DEPARTMENTS                         
                        Letters to the Editor                          
                         Another View
  of De-Duplication
In the opinion of MuseGlobal, "The Truth About Federated
                            Searching" in your October 2003 issue contains a
                            number of statements that are erroneous. In the interest
                            of
                            presenting your readership a more balanced view of
                            federated search technology, I'd like to correct
                            some of the misimpressions left by the article.  
 1. De-duplication does work.
                          Webfeat asserts that de-duplication doesn't work.
                          Their argument is that because a single search returns
                          a very large number of hits, say 100,000, you can't
                          claim to de-dupe unless you de-dupe every one of those
                          hits. This is like saying that a search doesn't work
                          unless you view all 100,000 of those hits.
                          Sure, it would take a long time to process all of
                          those records. In federated searching as in everything
                          else in life, there are trade-offs. Most searchers
                          initially retrieve a limited set of records from each
                          source. This allows the searcher to check their general
                          usefulness (and possibly decide to re-run the search
                          on fewer, more relevant sources). Not only does this
                          save time, but the searcher is not needlessly clogging
                          up servers by delivering thousands of records that
                          will almost immediately be discarded. In this way,
                          the de-duplication performance issue of dealing with
                          impossibly large numbers has been resolved. If the
                          first set of results is found wanting, the waiting
                          mass of results are still there and can be tackled
                          in manageable bites. With the right technology, the
                          next "bite" of results can be processed like the first,
                          and the new results can be quickly de-duped against
                          those left over from the first set of results.
                          It seems reasonable that you should be able to recognize
                          that a new record being added to the set is the same
                          as an existing one. Of course, you have to be merging
                          the results from multiple sources and processing them
                          all in an integrated results set to do this (like our
                          product, MuseSearch, and several other products do),
                          not maintaining them in separate groups by source (like
                          WebFeat does) in order to perform de-duplication. We've
                          been de-duping since day one, but we would be the first
                          to say that de-duping isn't perfect by any means. In
                          fact, we often state publicly that metasearching is
                          an 80/20 solutionyou're better off with metasearching
                          than without it, and it will only improve over time.
                          De-duping is one of the many differentiators among
                          federated search products; in fact, the ability to
                          de-duplicate results is one of the key requirements
                          articulated by users. Don't take our word for itsee
                          the detailed study sponsored by the National Library
                          of New Zealand that concludes "the consensus about
                          the role of a common user interface is that it should
                          be able to broadcast a single search to a variety of
                          databases in different locations and in different formats
                          and to unify the results from these databases, then
                          present them in a useful order and de-duplicate the
                          results (emphasis added). This is just one of the
                          reasons the study awarded MuseSearch top ratings.

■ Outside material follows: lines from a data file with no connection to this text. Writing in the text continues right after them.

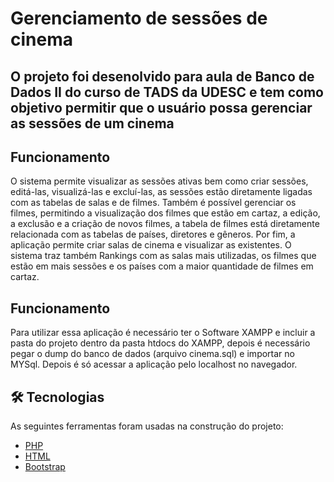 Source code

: # Gerenciamento de sessões de cinema

## O projeto foi desenolvido para aula de Banco de Dados II do curso de TADS da UDESC e tem como objetivo permitir que o usuário possa gerenciar as sessões de um cinema

## Funcionamento

O sistema permite visualizar as sessões ativas bem como criar sessões, editá-las, visualizá-las e excluí-las, as sessões estão diretamente ligadas com as tabelas de salas e de filmes. Também é possível gerenciar os filmes, permitindo a visualização dos filmes que estão em cartaz, a edição, a exclusão e a criação de novos filmes, a tabela de filmes está diretamente relacionada com as tabelas de países, diretores e gêneros. Por fim, a aplicação permite criar salas de cinema e visualizar as existentes. O sistema traz também Rankings com as salas mais utilizadas, os filmes que estão em mais sessões e os países com a maior quantidade de filmes em cartaz.

## Funcionamento

Para utilizar essa aplicação é necessário ter o Software XAMPP e incluir a pasta do projeto dentro da pasta htdocs do XAMPP, depois é necessário pegar o dump do banco de dados (arquivo cinema.sql) e importar no MYSql. Depois é só acessar a aplicação pelo localhost no navegador.

## 🛠 Tecnologias

As seguintes ferramentas foram usadas na construção do projeto:

- [PHP](https://www.php.net)
- [HTML](https://html.spec.whatwg.org/multipage/)
- [Bootstrap](https://getbootstrap.com)

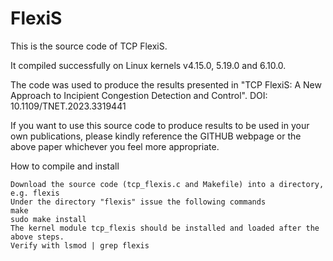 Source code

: # FlexiS

This is the source code of TCP FlexiS. 

It compiled successfully on Linux kernels v4.15.0, 5.19.0 and 6.10.0.

The code was used to produce the results presented in "TCP FlexiS: A New Approach to Incipient Congestion Detection and Control".
DOI: 10.1109/TNET.2023.3319441

If you want to use this source code to produce results to be used in your own publications, please kindly reference the GITHUB webpage or the above paper whichever you feel more appropriate.

How to compile and install

    Download the source code (tcp_flexis.c and Makefile) into a directory, e.g. flexis
    Under the directory "flexis" issue the following commands 
    make 
    sudo make install 
    The kernel module tcp_flexis should be installed and loaded after the above steps.
    Verify with lsmod | grep flexis
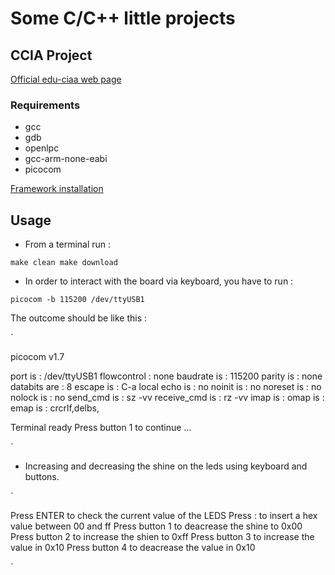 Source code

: # Some C/C++ little projects

## CCIA Project
[Official  edu-ciaa web page](http://www.proyecto-ciaa.com.ar/)

### Requirements
- gcc
- gdb
- openlpc
- gcc-arm-none-eabi
- picocom 

[ Framework installation ](http://www.proyecto-ciaa.com.ar/devwiki/doku.php?id=desarrollo:firmware:instalacion_sw)

## Usage
- From a terminal run :

`
make clean
make download
`

- In order to interact with the board via keyboard, you have to run :

`
picocom -b 115200 /dev/ttyUSB1
`

The outcome should be like this :

`

picocom v1.7

port is        : /dev/ttyUSB1
flowcontrol    : none
baudrate is    : 115200
parity is      : none
databits are   : 8
escape is      : C-a
local echo is  : no
noinit is      : no
noreset is     : no
nolock is      : no
send_cmd is    : sz -vv
receive_cmd is : rz -vv
imap is        : 
omap is        : 
emap is        : crcrlf,delbs,

Terminal ready
Press button 1 to continue ... 

`

- Increasing and decreasing the shine on the leds using keyboard and buttons.

`

Press ENTER to check the current value of the LEDS
Press : to insert a hex value between 00 and ff
Press button 1 to deacrease the shine to 0x00
Press button 2 to increase the shien to 0xff
Press button 3 to increase the value in 0x10
Press button 4 to deacrease the value in 0x10

`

The
                          full study can be downloaded at http://www.natlib.govt.nz/en/whatsnew/4initiatives.html#review.
                          2.	Federated search can be software or a service.
                          The WebFeat article asserts that federated searching
                          is best when offered as a service, and that this is
                          the only approach that avoids downtime for software
                          or source connector updates. The truth is, a centralized
                          service is not necessary in order to incorporate frequent
                          software updates without downtime.
                          Our Source Factory distributes software and source
                          connector package updates seamlessly, allowing extremely
                          high levels of service with very little local administration
                          effort. Updates can be made automatically, without
                          service disruption. Most of our technology partners
                          (COMPanion, Endeavor, Innovative Interfaces, Mandarin,
                          Sirsi, etc.) offer both local software implementation
                          and hosted service options. Most customers opt for
                          a local software implementation. Our experience has
                          been that local customization and security requirements
                          are best served in this way. The bottom line is, the
                          best option is flexibility to implement in the way
                          that is most effective for each user.
                          3.	You do get better results with a federated
                          search engine.
                          The aim of MuseGlobal is to provide better results
                            with less effort. In general, you can get better
                            results with federated search than by using native
                            database search because, practically speaking, few
                            searchers would have the time or patience to do these
                            searches repetitively via individual search interfaces.
                            In the real world, federated searching can exponentially
                            improve the efficiency and quality of results.
                          We invite your readers to try Muse federated search
                          technologies for themselves with MuseSeek, our new
                          consumer-oriented Web metasearch engine (http://www.museseek.com).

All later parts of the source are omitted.